There might be also findings, which result from (bad) global design decisions and hence cannot be fixed without broader restructuring of the code base. In my view, these are very close to no suitable solution—with respect to the current design. These might be put on the blacklist—but probably a ticket should be opened to rework the code design.

Blacklist Only False Positives

Is the second position, to blacklist only false positives, the better approach? Before coming to this, we must first clarify what a false positive is. These are findings, which are somehow invalid. However, there are different rationales to consider a finding as not valid: Because it was wrongly detected, because there is no solution for it or because it is not an actual problem.

A wrongly detected finding would be for example a code clone, which is no actual duplicate, or a method were lines, statements etc. are counted incorrectly. Of course, these qualify for the blacklist but the better solution is to fix the analysis engine or analysis configuration. The same counts for findings where no solution exists—but in some cases it is not possible to detect that there is no solution for a finding, e.g. when some framework technology (which is not part of the analysis) requires for example a variable, which is otherwise unused, and hence reported as finding.

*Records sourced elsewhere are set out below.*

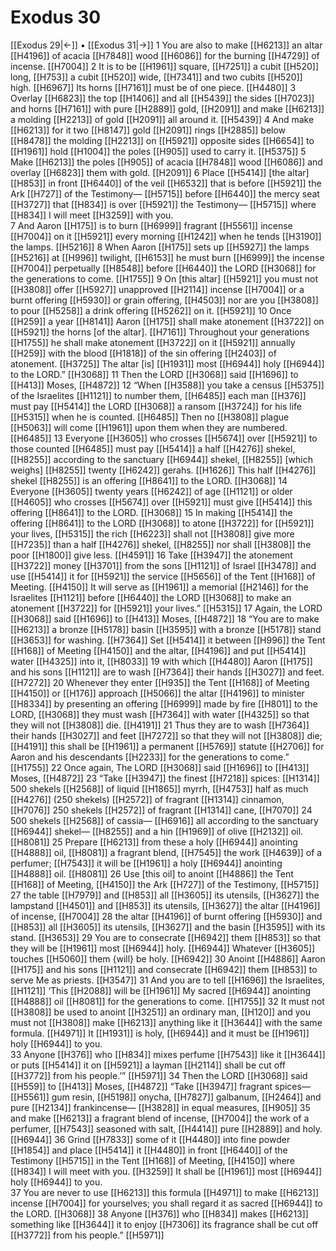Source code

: # Exodus 30
[[Exodus 29|←]] • [[Exodus 31|→]]
1 You are also to make [[H6213]] an altar [[H4196]] of acacia [[H7848]] wood [[H6086]] for the burning [[H4729]] of incense. [[H7004]] 
2 It is to be [[H1961]] square, [[H7251]] a cubit [[H520]] long, [[H753]] a cubit [[H520]] wide, [[H7341]] and two cubits [[H520]] high. [[H6967]] Its horns [[H7161]] must be of one piece. [[H4480]] 
3 Overlay [[H6823]] the top [[H1406]] and all [[H5439]] the sides [[H7023]] and horns [[H7161]] with pure [[H2889]] gold, [[H2091]] and make [[H6213]] a molding [[H2213]] of gold [[H2091]] all around it. [[H5439]] 
4 And make [[H6213]] for it  two [[H8147]] gold [[H2091]] rings [[H2885]] below [[H8478]] the molding [[H2213]] on [[H5921]] opposite sides [[H6654]] to [[H1961]] hold [[H1004]] the poles [[H905]] used to carry it. [[H5375]] 
5 Make [[H6213]] the poles [[H905]] of acacia [[H7848]] wood [[H6086]] and overlay [[H6823]] them with gold. [[H2091]] 
6 Place [[H5414]] [the altar] [[H853]] in front [[H6440]] of the veil [[H6532]] that is before [[H5921]] the Ark [[H727]] of the Testimony— [[H5715]] before [[H6440]] the mercy seat [[H3727]] that [[H834]] is over [[H5921]] the Testimony— [[H5715]] where [[H834]] I will meet [[H3259]] with you.  
7 And Aaron [[H175]] is to burn [[H6999]] fragrant [[H5561]] incense [[H7004]] on it [[H5921]] every morning [[H1242]] when he tends [[H3190]] the lamps. [[H5216]] 
8 When Aaron [[H175]] sets up [[H5927]] the lamps [[H5216]] at [[H996]] twilight, [[H6153]] he must burn [[H6999]] the incense [[H7004]] perpetually [[H8548]] before [[H6440]] the LORD [[H3068]] for the generations to come. [[H1755]] 
9 On [this altar] [[H5921]] you must not [[H3808]] offer [[H5927]] unapproved [[H2114]] incense [[H7004]] or a burnt offering [[H5930]] or grain offering, [[H4503]] nor are you [[H3808]] to pour [[H5258]] a drink offering [[H5262]] on it. [[H5921]] 
10 Once [[H259]] a year [[H8141]] Aaron [[H175]] shall make atonement [[H3722]] on [[H5921]] the horns [of the altar]. [[H7161]] Throughout your generations [[H1755]] he shall make atonement [[H3722]] on it [[H5921]] annually [[H259]] with the blood [[H1818]] of the sin offering [[H2403]] of atonement. [[H3725]] The altar [is] [[H1931]] most [[H6944]] holy [[H6944]] to the LORD.” [[H3068]] 
11 Then the LORD [[H3068]] said [[H1696]] to [[H413]] Moses, [[H4872]] 
12 “When [[H3588]] you take a census [[H5375]] of the Israelites [[H1121]] to number them, [[H6485]] each man [[H376]] must pay [[H5414]] the LORD [[H3068]] a ransom [[H3724]] for his life [[H5315]] when he is counted. [[H6485]] Then no [[H3808]] plague [[H5063]] will come [[H1961]] upon them  when they are numbered. [[H6485]] 
13 Everyone [[H3605]] who crosses [[H5674]] over [[H5921]] to those counted [[H6485]] must pay [[H5414]] a half [[H4276]] shekel, [[H8255]] according to the sanctuary [[H6944]] shekel, [[H8255]] [which weighs] [[H8255]] twenty [[H6242]] gerahs. [[H1626]] This half [[H4276]] shekel [[H8255]] is an offering [[H8641]] to the LORD. [[H3068]] 
14 Everyone [[H3605]] twenty years [[H6242]] of age [[H1121]] or older [[H4605]] who crosses [[H5674]] over [[H5921]] must give [[H5414]] this offering [[H8641]] to the LORD. [[H3068]] 
15 In making [[H5414]] the offering [[H8641]] to the LORD [[H3068]] to atone [[H3722]] for [[H5921]] your lives, [[H5315]] the rich [[H6223]] shall not [[H3808]] give more [[H7235]] than a half [[H4276]] shekel, [[H8255]] nor shall [[H3808]] the poor [[H1800]] give less. [[H4591]] 
16 Take [[H3947]] the atonement [[H3722]] money [[H3701]] from the sons [[H1121]] of Israel [[H3478]] and use [[H5414]] it for [[H5921]] the service [[H5656]] of the Tent [[H168]] of Meeting. [[H4150]] It will serve as [[H1961]] a memorial [[H2146]] for the Israelites [[H1121]] before [[H6440]] the LORD [[H3068]] to make an atonement [[H3722]] for [[H5921]] your lives.” [[H5315]] 
17 Again, the LORD [[H3068]] said [[H1696]] to [[H413]] Moses, [[H4872]] 
18 “You are to make [[H6213]] a bronze [[H5178]] basin [[H3595]] with a bronze [[H5178]] stand [[H3653]] for washing. [[H7364]] Set [[H5414]] it between [[H996]] the Tent [[H168]] of Meeting [[H4150]] and the altar, [[H4196]] and put [[H5414]] water [[H4325]] into it, [[H8033]] 
19 with which [[H4480]] Aaron [[H175]] and his sons [[H1121]] are to wash [[H7364]] their hands [[H3027]] and feet. [[H7272]] 
20 Whenever they enter [[H935]] the Tent [[H168]] of Meeting [[H4150]] or [[H176]] approach [[H5066]] the altar [[H4196]] to minister [[H8334]] by presenting an offering [[H6999]] made by fire [[H801]] to the LORD, [[H3068]] they must wash [[H7364]] with water [[H4325]] so that they will not [[H3808]] die. [[H4191]] 
21 Thus they are to wash [[H7364]] their hands [[H3027]] and feet [[H7272]] so that they will not [[H3808]] die; [[H4191]] this shall be [[H1961]] a permanent [[H5769]] statute [[H2706]] for Aaron and his descendants [[H2233]] for the generations to come.” [[H1755]] 
22 Once again, The LORD [[H3068]] said [[H1696]] to [[H413]] Moses, [[H4872]] 
23 “Take [[H3947]] the finest [[H7218]] spices: [[H1314]] 500 shekels [[H2568]] of liquid [[H1865]] myrrh, [[H4753]] half as much [[H4276]] (250 shekels) [[H2572]] of fragrant [[H1314]] cinnamon, [[H7076]] 250 shekels [[H2572]] of fragrant [[H1314]] cane, [[H7070]] 
24 500 shekels [[H2568]] of cassia— [[H6916]] all according to the sanctuary [[H6944]] shekel— [[H8255]] and a hin [[H1969]] of olive [[H2132]] oil. [[H8081]] 
25 Prepare [[H6213]] from these a holy [[H6944]] anointing [[H4888]] oil, [[H8081]] a fragrant blend, [[H7545]] the work [[H4639]] of a perfumer; [[H7543]] it will be [[H1961]] a holy [[H6944]] anointing [[H4888]] oil. [[H8081]] 
26 Use [this oil] to anoint [[H4886]] the Tent [[H168]] of Meeting, [[H4150]] the Ark [[H727]] of the Testimony, [[H5715]] 
27 the table [[H7979]] and [[H853]] all [[H3605]] its utensils, [[H3627]] the lampstand [[H4501]] and [[H853]] its utensils, [[H3627]] the altar [[H4196]] of incense, [[H7004]] 
28 the altar [[H4196]] of burnt offering [[H5930]] and [[H853]] all [[H3605]] its utensils, [[H3627]] and the basin [[H3595]] with its stand. [[H3653]] 
29 You are to consecrate [[H6942]] them [[H853]] so that they will be [[H1961]] most [[H6944]] holy. [[H6944]] Whatever [[H3605]] touches [[H5060]] them  {will} be holy. [[H6942]] 
30 Anoint [[H4886]] Aaron [[H175]] and his sons [[H1121]] and consecrate [[H6942]] them [[H853]] to serve Me as priests. [[H3547]] 
31 And you are to tell [[H1696]] the Israelites, [[H1121]] ‘This [[H2088]] will be [[H1961]] My  sacred [[H6944]] anointing [[H4888]] oil [[H8081]] for the generations to come. [[H1755]] 
32 It must not [[H3808]] be used to anoint [[H3251]] an ordinary man, [[H120]] and you must not [[H3808]] make [[H6213]] anything like it [[H3644]] with the same formula. [[H4971]] It [[H1931]] is holy, [[H6944]] and it must be [[H1961]] holy [[H6944]] to you.  
33 Anyone [[H376]] who [[H834]] mixes perfume [[H7543]] like it [[H3644]] or puts [[H5414]] it on [[H5921]] a layman [[H2114]] shall be cut off [[H3772]] from his people.’” [[H5971]] 
34 Then the LORD [[H3068]] said [[H559]] to [[H413]] Moses, [[H4872]] “Take [[H3947]] fragrant spices— [[H5561]] gum resin, [[H5198]] onycha, [[H7827]] galbanum, [[H2464]] and pure [[H2134]] frankincense— [[H3828]] in equal measures, [[H905]] 
35 and make [[H6213]] a fragrant blend of incense, [[H7004]] the work of a perfumer, [[H7543]] seasoned with salt, [[H4414]] pure [[H2889]] and holy. [[H6944]] 
36 Grind [[H7833]] some of it [[H4480]] into fine powder [[H1854]] and place [[H5414]] it [[H4480]] in front [[H6440]] of the Testimony [[H5715]] in the Tent [[H168]] of Meeting, [[H4150]] where [[H834]] I will meet with you. [[H3259]] It shall be [[H1961]] most [[H6944]] holy [[H6944]] to you.  
37 You are never to use [[H6213]] this formula [[H4971]] to make [[H6213]] incense [[H7004]] for yourselves;  you shall regard it as sacred [[H6944]] to  the LORD. [[H3068]] 
38 Anyone [[H376]] who [[H834]] makes [[H6213]] something like [[H3644]] it to enjoy [[H7306]] its fragrance  shall be cut off [[H3772]] from his people.” [[H5971]] 
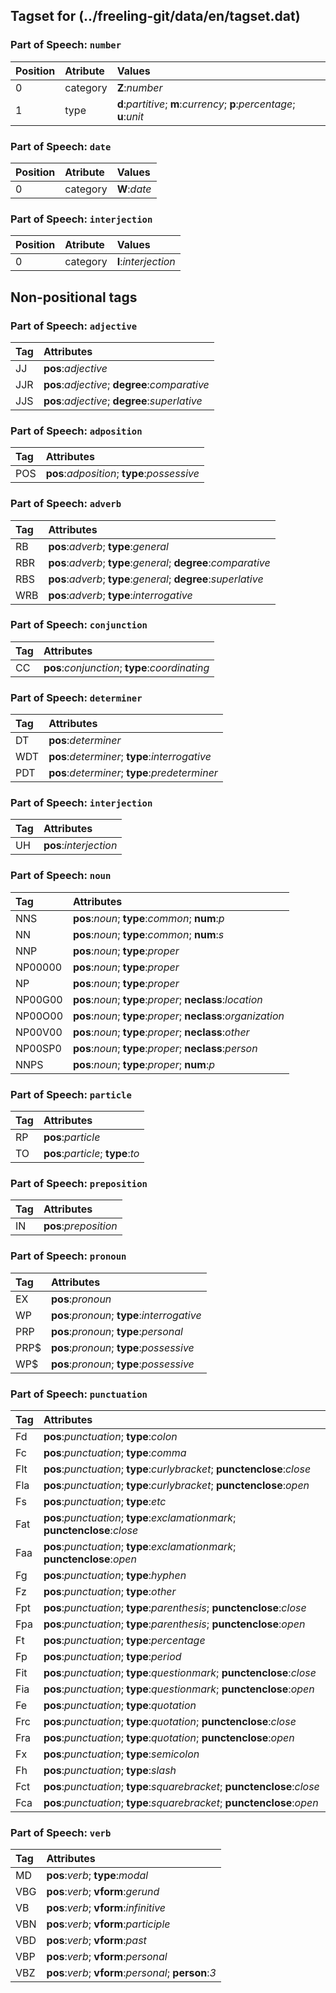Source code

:## Tagset for (../freeling-git/data/en/tagset.dat)


### Part of Speech: `number`
| Position | Atribute | Values |
|:----     |:----     |:----   |
| 0        | category | **Z**:_number_ |
| 1 | type |   **d**:_partitive_;   **m**:_currency_;   **p**:_percentage_;   **u**:_unit_|

### Part of Speech: `date`
| Position | Atribute | Values |
|:----     |:----     |:----   |
| 0        | category | **W**:_date_ |

### Part of Speech: `interjection`
| Position | Atribute | Values |
|:----     |:----     |:----   |
| 0        | category | **I**:_interjection_ |


## Non-positional tags

### Part of Speech: `adjective`
| Tag  | Attributes |
|:---- |:----       |
| JJ |  **pos**:_adjective_|
| JJR | **pos**:_adjective_;   **degree**:_comparative_|
| JJS | **pos**:_adjective_;   **degree**:_superlative_|

### Part of Speech: `adposition`
| Tag  | Attributes |
|:---- |:----       |
| POS | **pos**:_adposition_;   **type**:_possessive_|

### Part of Speech: `adverb`
| Tag  | Attributes |
|:---- |:----       |
| RB | **pos**:_adverb_;   **type**:_general_|
| RBR | **pos**:_adverb_;  **type**:_general_;   **degree**:_comparative_|
| RBS | **pos**:_adverb_;  **type**:_general_;   **degree**:_superlative_|
| WRB | **pos**:_adverb_;   **type**:_interrogative_|

### Part of Speech: `conjunction`
| Tag  | Attributes |
|:---- |:----       |
| CC | **pos**:_conjunction_;   **type**:_coordinating_|

### Part of Speech: `determiner`
| Tag  | Attributes |
|:---- |:----       |
| DT |  **pos**:_determiner_|
| WDT | **pos**:_determiner_;   **type**:_interrogative_|
| PDT | **pos**:_determiner_;   **type**:_predeterminer_|

### Part of Speech: `interjection`
| Tag  | Attributes |
|:---- |:----       |
| UH |  **pos**:_interjection_|

### Part of Speech: `noun`
| Tag  | Attributes |
|:---- |:----       |
| NNS | **pos**:_noun_;  **type**:_common_;   **num**:_p_|
| NN | **pos**:_noun_;  **type**:_common_;   **num**:_s_|
| NNP | **pos**:_noun_;   **type**:_proper_|
| NP00000 | **pos**:_noun_;   **type**:_proper_|
| NP | **pos**:_noun_;   **type**:_proper_|
| NP00G00 | **pos**:_noun_;  **type**:_proper_;   **neclass**:_location_|
| NP00O00 | **pos**:_noun_;  **type**:_proper_;   **neclass**:_organization_|
| NP00V00 | **pos**:_noun_;  **type**:_proper_;   **neclass**:_other_|
| NP00SP0 | **pos**:_noun_;  **type**:_proper_;   **neclass**:_person_|
| NNPS | **pos**:_noun_;  **type**:_proper_;   **num**:_p_|

### Part of Speech: `particle`
| Tag  | Attributes |
|:---- |:----       |
| RP |  **pos**:_particle_|
| TO | **pos**:_particle_;   **type**:_to_|

### Part of Speech: `preposition`
| Tag  | Attributes |
|:---- |:----       |
| IN |  **pos**:_preposition_|

### Part of Speech: `pronoun`
| Tag  | Attributes |
|:---- |:----       |
| EX |  **pos**:_pronoun_|
| WP | **pos**:_pronoun_;   **type**:_interrogative_|
| PRP | **pos**:_pronoun_;   **type**:_personal_|
| PRP$ | **pos**:_pronoun_;   **type**:_possessive_|
| WP$ | **pos**:_pronoun_;   **type**:_possessive_|

### Part of Speech: `punctuation`
| Tag  | Attributes |
|:---- |:----       |
| Fd | **pos**:_punctuation_;   **type**:_colon_|
| Fc | **pos**:_punctuation_;   **type**:_comma_|
| Flt | **pos**:_punctuation_;  **type**:_curlybracket_;   **punctenclose**:_close_|
| Fla | **pos**:_punctuation_;  **type**:_curlybracket_;   **punctenclose**:_open_|
| Fs | **pos**:_punctuation_;   **type**:_etc_|
| Fat | **pos**:_punctuation_;  **type**:_exclamationmark_;   **punctenclose**:_close_|
| Faa | **pos**:_punctuation_;  **type**:_exclamationmark_;   **punctenclose**:_open_|
| Fg | **pos**:_punctuation_;   **type**:_hyphen_|
| Fz | **pos**:_punctuation_;   **type**:_other_|
| Fpt | **pos**:_punctuation_;  **type**:_parenthesis_;   **punctenclose**:_close_|
| Fpa | **pos**:_punctuation_;  **type**:_parenthesis_;   **punctenclose**:_open_|
| Ft | **pos**:_punctuation_;   **type**:_percentage_|
| Fp | **pos**:_punctuation_;   **type**:_period_|
| Fit | **pos**:_punctuation_;  **type**:_questionmark_;   **punctenclose**:_close_|
| Fia | **pos**:_punctuation_;  **type**:_questionmark_;   **punctenclose**:_open_|
| Fe | **pos**:_punctuation_;   **type**:_quotation_|
| Frc | **pos**:_punctuation_;  **type**:_quotation_;   **punctenclose**:_close_|
| Fra | **pos**:_punctuation_;  **type**:_quotation_;   **punctenclose**:_open_|
| Fx | **pos**:_punctuation_;   **type**:_semicolon_|
| Fh | **pos**:_punctuation_;   **type**:_slash_|
| Fct | **pos**:_punctuation_;  **type**:_squarebracket_;   **punctenclose**:_close_|
| Fca | **pos**:_punctuation_;  **type**:_squarebracket_;   **punctenclose**:_open_|

### Part of Speech: `verb`
| Tag  | Attributes |
|:---- |:----       |
| MD | **pos**:_verb_;   **type**:_modal_|
| VBG | **pos**:_verb_;   **vform**:_gerund_|
| VB | **pos**:_verb_;   **vform**:_infinitive_|
| VBN | **pos**:_verb_;   **vform**:_participle_|
| VBD | **pos**:_verb_;   **vform**:_past_|
| VBP | **pos**:_verb_;   **vform**:_personal_|
| VBZ | **pos**:_verb_;  **vform**:_personal_;   **person**:_3_|
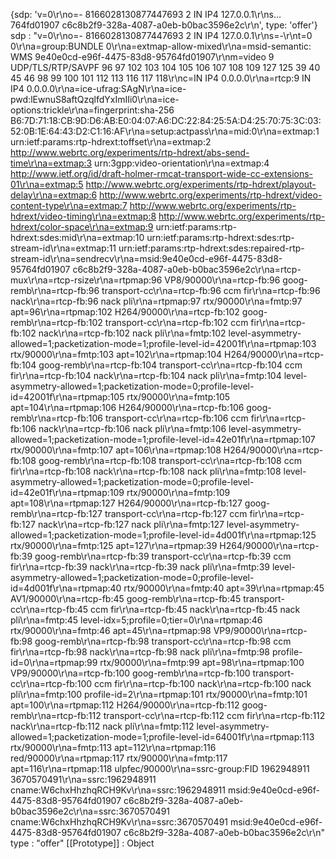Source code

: {sdp: 'v=0\r\no=- 8166028130877447693 2 IN IP4 127.0.0.1\r\ns…764fd01907 c6c8b2f9-328a-4087-a0eb-b0bac3596e2c\r\n', type: 'offer'}
sdp
:
"v=0\r\no=- 8166028130877447693 2 IN IP4 127.0.0.1\r\ns=-\r\nt=0 0\r\na=group:BUNDLE 0\r\na=extmap-allow-mixed\r\na=msid-semantic: WMS 9e40e0cd-e96f-4475-83d8-95764fd01907\r\nm=video 9 UDP/TLS/RTP/SAVPF 96 97 102 103 104 105 106 107 108 109 127 125 39 40 45 46 98 99 100 101 112 113 116 117 118\r\nc=IN IP4 0.0.0.0\r\na=rtcp:9 IN IP4 0.0.0.0\r\na=ice-ufrag:SAgN\r\na=ice-pwd:lEwnuS8aftQzqlfdYxImIIi0\r\na=ice-options:trickle\r\na=fingerprint:sha-256 B6:7D:71:18:CB:9D:D6:AB:E0:04:07:A6:DC:22:84:25:5A:D4:25:70:75:3C:03:52:0B:1E:64:43:D2:C1:16:AF\r\na=setup:actpass\r\na=mid:0\r\na=extmap:1 urn:ietf:params:rtp-hdrext:toffset\r\na=extmap:2 http://www.webrtc.org/experiments/rtp-hdrext/abs-send-time\r\na=extmap:3 urn:3gpp:video-orientation\r\na=extmap:4 http://www.ietf.org/id/draft-holmer-rmcat-transport-wide-cc-extensions-01\r\na=extmap:5 http://www.webrtc.org/experiments/rtp-hdrext/playout-delay\r\na=extmap:6 http://www.webrtc.org/experiments/rtp-hdrext/video-content-type\r\na=extmap:7 http://www.webrtc.org/experiments/rtp-hdrext/video-timing\r\na=extmap:8 http://www.webrtc.org/experiments/rtp-hdrext/color-space\r\na=extmap:9 urn:ietf:params:rtp-hdrext:sdes:mid\r\na=extmap:10 urn:ietf:params:rtp-hdrext:sdes:rtp-stream-id\r\na=extmap:11 urn:ietf:params:rtp-hdrext:sdes:repaired-rtp-stream-id\r\na=sendrecv\r\na=msid:9e40e0cd-e96f-4475-83d8-95764fd01907 c6c8b2f9-328a-4087-a0eb-b0bac3596e2c\r\na=rtcp-mux\r\na=rtcp-rsize\r\na=rtpmap:96 VP8/90000\r\na=rtcp-fb:96 goog-remb\r\na=rtcp-fb:96 transport-cc\r\na=rtcp-fb:96 ccm fir\r\na=rtcp-fb:96 nack\r\na=rtcp-fb:96 nack pli\r\na=rtpmap:97 rtx/90000\r\na=fmtp:97 apt=96\r\na=rtpmap:102 H264/90000\r\na=rtcp-fb:102 goog-remb\r\na=rtcp-fb:102 transport-cc\r\na=rtcp-fb:102 ccm fir\r\na=rtcp-fb:102 nack\r\na=rtcp-fb:102 nack pli\r\na=fmtp:102 level-asymmetry-allowed=1;packetization-mode=1;profile-level-id=42001f\r\na=rtpmap:103 rtx/90000\r\na=fmtp:103 apt=102\r\na=rtpmap:104 H264/90000\r\na=rtcp-fb:104 goog-remb\r\na=rtcp-fb:104 transport-cc\r\na=rtcp-fb:104 ccm fir\r\na=rtcp-fb:104 nack\r\na=rtcp-fb:104 nack pli\r\na=fmtp:104 level-asymmetry-allowed=1;packetization-mode=0;profile-level-id=42001f\r\na=rtpmap:105 rtx/90000\r\na=fmtp:105 apt=104\r\na=rtpmap:106 H264/90000\r\na=rtcp-fb:106 goog-remb\r\na=rtcp-fb:106 transport-cc\r\na=rtcp-fb:106 ccm fir\r\na=rtcp-fb:106 nack\r\na=rtcp-fb:106 nack pli\r\na=fmtp:106 level-asymmetry-allowed=1;packetization-mode=1;profile-level-id=42e01f\r\na=rtpmap:107 rtx/90000\r\na=fmtp:107 apt=106\r\na=rtpmap:108 H264/90000\r\na=rtcp-fb:108 goog-remb\r\na=rtcp-fb:108 transport-cc\r\na=rtcp-fb:108 ccm fir\r\na=rtcp-fb:108 nack\r\na=rtcp-fb:108 nack pli\r\na=fmtp:108 level-asymmetry-allowed=1;packetization-mode=0;profile-level-id=42e01f\r\na=rtpmap:109 rtx/90000\r\na=fmtp:109 apt=108\r\na=rtpmap:127 H264/90000\r\na=rtcp-fb:127 goog-remb\r\na=rtcp-fb:127 transport-cc\r\na=rtcp-fb:127 ccm fir\r\na=rtcp-fb:127 nack\r\na=rtcp-fb:127 nack pli\r\na=fmtp:127 level-asymmetry-allowed=1;packetization-mode=1;profile-level-id=4d001f\r\na=rtpmap:125 rtx/90000\r\na=fmtp:125 apt=127\r\na=rtpmap:39 H264/90000\r\na=rtcp-fb:39 goog-remb\r\na=rtcp-fb:39 transport-cc\r\na=rtcp-fb:39 ccm fir\r\na=rtcp-fb:39 nack\r\na=rtcp-fb:39 nack pli\r\na=fmtp:39 level-asymmetry-allowed=1;packetization-mode=0;profile-level-id=4d001f\r\na=rtpmap:40 rtx/90000\r\na=fmtp:40 apt=39\r\na=rtpmap:45 AV1/90000\r\na=rtcp-fb:45 goog-remb\r\na=rtcp-fb:45 transport-cc\r\na=rtcp-fb:45 ccm fir\r\na=rtcp-fb:45 nack\r\na=rtcp-fb:45 nack pli\r\na=fmtp:45 level-idx=5;profile=0;tier=0\r\na=rtpmap:46 rtx/90000\r\na=fmtp:46 apt=45\r\na=rtpmap:98 VP9/90000\r\na=rtcp-fb:98 goog-remb\r\na=rtcp-fb:98 transport-cc\r\na=rtcp-fb:98 ccm fir\r\na=rtcp-fb:98 nack\r\na=rtcp-fb:98 nack pli\r\na=fmtp:98 profile-id=0\r\na=rtpmap:99 rtx/90000\r\na=fmtp:99 apt=98\r\na=rtpmap:100 VP9/90000\r\na=rtcp-fb:100 goog-remb\r\na=rtcp-fb:100 transport-cc\r\na=rtcp-fb:100 ccm fir\r\na=rtcp-fb:100 nack\r\na=rtcp-fb:100 nack pli\r\na=fmtp:100 profile-id=2\r\na=rtpmap:101 rtx/90000\r\na=fmtp:101 apt=100\r\na=rtpmap:112 H264/90000\r\na=rtcp-fb:112 goog-remb\r\na=rtcp-fb:112 transport-cc\r\na=rtcp-fb:112 ccm fir\r\na=rtcp-fb:112 nack\r\na=rtcp-fb:112 nack pli\r\na=fmtp:112 level-asymmetry-allowed=1;packetization-mode=1;profile-level-id=64001f\r\na=rtpmap:113 rtx/90000\r\na=fmtp:113 apt=112\r\na=rtpmap:116 red/90000\r\na=rtpmap:117 rtx/90000\r\na=fmtp:117 apt=116\r\na=rtpmap:118 ulpfec/90000\r\na=ssrc-group:FID 1962948911 3670570491\r\na=ssrc:1962948911 cname:W6chxHhzhqRCH9Kv\r\na=ssrc:1962948911 msid:9e40e0cd-e96f-4475-83d8-95764fd01907 c6c8b2f9-328a-4087-a0eb-b0bac3596e2c\r\na=ssrc:3670570491 cname:W6chxHhzhqRCH9Kv\r\na=ssrc:3670570491 msid:9e40e0cd-e96f-4475-83d8-95764fd01907 c6c8b2f9-328a-4087-a0eb-b0bac3596e2c\r\n"
type
:
"offer"
[[Prototype]]
:
Object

The third interpretation of false positive, everything that is not a problem is a false positive, is in contrast very vague. Different people might have a quite different opinion on what is a problem and what is not. Thus, I prefer such findings not to regard as false positives because it is a too subjective judgement. Remember that the analysis profile should reflect what has to be considered as problem. For example: You can argue a lot about the optimal threshold for the length of a method. Once you agreed on a certain threshold, it should be the aim to have as many methods as possible within this threshold, even if the individual improvement seems to be only marginal.

More Practicable Blacklisting Strategy

However, blacklisting actual false positives (analysis errors and findings without solution) only is a too strict approach in my view. Why? Because improving the quality of the source code is the overall goal. Thus fixing a finding should contribute to that goal. Let me state an example: Assume an otherwise simple-structured method which only slightly violates the method length threshold. There is no error in the analysis and most probably, you could somehow split the method to fix the finding. However, there is no improvement if you split someMethod() into someMethodPart1() and someMethodPart2() rather the contrary. If there is no logical split possible, it might be better to leave the method as it is. It is a candidate for the blacklist. Note: the amount of findings for which no fix exists which is not at least a little improvement is most likely only a (small) subset of all findings that are regarded as »no problem«.

Summary

As I described before, neither of the two strategies »blacklist everything that cannot be fixed« or »blacklist only false positives« is very precise to identify the findings which are candidates for the blacklist. More practicable in my opinion are the following rationales:

  • Finding was incorrectly detected
  • No solution possible
  • No fix would improve quality
  • Finding results from global design decision, requires broader re-design

Blacklisting in Teamscale

Blacklisting in Teamscale

Finally some words on blacklisting in Teamscale: Of course, Teamscale offers the possibility to blacklist individual findings. The screenshot above shows the finidings detail page with the Blacklist button. Teamscale has some additional features to make blacklisting findings easy to use and easy to follow:

  • It is required to enter a rationale when somebody blacklist—no finding must be blacklisted without reason. Further Teamscale logs who blacklisted and when.
  • With the Teamscale plug-in for Eclipse blacklistling is possible directly in the IDE, not only from the web interface.
  • The list of blacklisted findings is as comfortable to use as the list of non-blacklisted findings—thus reviewing the blacklist is easy.
  • Even if the blacklist hides the individual finding, the metrics (for example the clone coverage) are immune against blacklisting. Hence, the metric values still reflect the real overall situation of your code base.—If there are 50% duplicated it will be a maintainability problem, even if the findings are on the blacklist.
  • In the code perspective, teamscale indicates blacklisted findings with a discrete gray marker (see screenshot below). Thus you can have a quick look, what is blacklisted here.

Blacklist Marker

  • To cope with legacy findings Teamscale’s baseline and delta features are much more powerful, as mentioned before. Blacklisting is not the right approach to to filter a large number of old findings.